Over the decades, Nepal has made significant progress to provide access to basic water and sanitation to the population. As per the current status, about 97% of the total population have access to basic sanitation facilities and 87 percent have access to basic water supply facility (DWSS, 2018). Poor functionality of existing rural water supply systems has been tabled as priority issues for many years and embedded in the WASH Sector Development Plan. Only around 30% of the households have access to network sewerage coverage. The remaining percent rely onsite sanitation system in the country. These systems mostly comprise of pits and holding tanks with unlined walls or base. The national building code provisions the need to construct standard septic tanks in buildings that are not connected to network sewerage. However, due to a weak compliance mechanism and limited knowledge at the local level, the adoption of standard septic tank is very limited. With increased access to toilets, faecal sludge management is coming up as a growing challenge especially in small towns and cities. Limited volume of wastewater and faecal sludge generated and collected is treated.
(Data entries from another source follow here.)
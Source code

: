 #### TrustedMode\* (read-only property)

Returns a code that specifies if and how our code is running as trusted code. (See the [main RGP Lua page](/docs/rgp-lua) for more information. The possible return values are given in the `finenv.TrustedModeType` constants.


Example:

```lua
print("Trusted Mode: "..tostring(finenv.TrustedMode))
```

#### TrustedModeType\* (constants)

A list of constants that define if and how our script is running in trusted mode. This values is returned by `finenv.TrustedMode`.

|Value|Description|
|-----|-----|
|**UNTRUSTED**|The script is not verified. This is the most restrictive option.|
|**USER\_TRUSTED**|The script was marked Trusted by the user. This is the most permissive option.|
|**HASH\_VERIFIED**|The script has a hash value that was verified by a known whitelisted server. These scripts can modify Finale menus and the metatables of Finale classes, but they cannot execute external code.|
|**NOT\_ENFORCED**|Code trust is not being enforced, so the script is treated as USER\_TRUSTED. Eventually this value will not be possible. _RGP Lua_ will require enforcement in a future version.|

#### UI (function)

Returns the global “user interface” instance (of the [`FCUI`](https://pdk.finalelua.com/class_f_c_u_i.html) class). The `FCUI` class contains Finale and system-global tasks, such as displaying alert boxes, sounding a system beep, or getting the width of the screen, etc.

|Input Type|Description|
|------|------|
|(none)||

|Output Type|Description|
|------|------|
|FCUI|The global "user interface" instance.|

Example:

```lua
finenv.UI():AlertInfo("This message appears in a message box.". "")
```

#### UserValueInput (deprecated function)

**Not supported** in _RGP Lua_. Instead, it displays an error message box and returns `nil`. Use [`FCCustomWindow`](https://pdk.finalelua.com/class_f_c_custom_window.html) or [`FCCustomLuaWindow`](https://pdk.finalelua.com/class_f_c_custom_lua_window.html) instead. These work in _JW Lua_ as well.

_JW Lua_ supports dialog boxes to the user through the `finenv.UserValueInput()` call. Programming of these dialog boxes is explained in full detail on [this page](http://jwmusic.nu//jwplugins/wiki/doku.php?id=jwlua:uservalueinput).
In addition to access to water and sanitation, the links between safely managed sanitation, safely managed drinking water services, and handwashing with soap are being increasingly recognised. Moving from basic access to ensuring safe and sustainable access to WASH facilities and services is the next big tasks for the country, as part of addressing the SDG goals and targets.
About WASH Alliance Nepal
The WASH SDG Programme is the largest programme being implemented by WASH Alliance Nepal. Funded by the Dutch Government, in Nepal, the WASH SDG programme is being implemented by three consortium partners SNV, Plan International and the WASH Alliance.
WASH Alliance Nepal (WAI) is a network of in-country partners who work together to implement the WASH SDG programme. The WASH Alliance implements a sub-programme in four municipalities of western Nepal: Baijanath Rural Municipality and Kohalpur Municipality in Banke district and Barahataal Rural Municipality and Bheriganga Municipality in Surkhet. The programme runs from July 2018 up to March 2023.
Together, we work towards a shared vision of a world where everyone has access to sustainable and affordable water, sanitation and hygiene services.
WASH Alliance Nepal Partners are: Environment and Public Health Organisation (ENPHO), Centre for Integrated Urban Development (CIUD), Biruwa Advisors, Lumanti, Sahakarmi Samaj, Geruwa and Nepal Facility Care Center (NFCC).
Pathway 1: Increase demand for, and use of, equitable and sustainable WASH services
Under this pathway, the alliance works closely with targeted communities, water and sanitation user committees to raise awareness among the communities on the importance of inclusive and sustainable WASH, develop climate resilient water supply system improvement plans to generate investments using a variety of tools and approaches.
Pathway 2: Increased participation of women and socially excluded
We ensure that women and socially excluded people are empowered and have equitable access to and use of WASH services and facilities. We promote the meaningful participation and true representation of women and socially excluded groups in decision making processes, at community level and in relevant WASH public platforms.
Pathway 3: Improved private sector sustainable and equitable WASH service delivery.
We help develop a functioning and inclusive WASH market and focus on promoting business opportunities for WASH, setting up guarantee funds for banks and micro- finance institutions; provision of loans and training to entrepreneurs, in particular female WASH entrepreneurs.
Pathway 4: Improved public sector equitable and sustainable WASH service delivery and governance.
We assist the local government developing regulations and policies and attracting the private sector to invest in WASH. We support local government in the facilitation of multi-stakeholder dialogues and we will lobby for the increase of local WASH budgets. There will be a special focus on WASH in schools.
Women entrepreneurship development
Using the diamond approach, women entrepreneurship development is being prioritised to provide WASH products and services. Notably, during the first phase, 3 women entrepreneurs were developed to manufacture bio-sand filters for water treatment. During the second phase (2020-2022) existing and additional women entrepreneurs will be provide business coaching to expand, diversify and sustain their business.
Citywide sanitation planning and faecal sludge management
During the first phase (2018-July 2020), citywide sanitation plan was developed for Kohalpur Municipality. In the current phase, CSP will be operationalised through detail technical design, establishment of the faecal sludge treatment system with investment from the municipality, operationalise a service and a business model for FSM.
WASH Plans for Municipalities
As a continuity of Phase I, WASH Plans will be developed for each of the four municipalities considering local priorities. For example, in Barahataal Rural Municipality, the WASH plan will be focus on the water use aspects of the municipality. In Bheriganga, the priority will be on solid waste management including operationalisation of public toilets.
Establishment of Water Quality Labs
Through a public private partnership modality, water quality testing labs will be established in each municipality. All items were procured prior to onset of the global pandemic. The set up will be completed during the current phase.
Mainstreaming GESI, Menstrual Hygiene and SRHR
These themes have been taken up as cross-cutting issues which will be mainstreamed into the program activities across all pathways.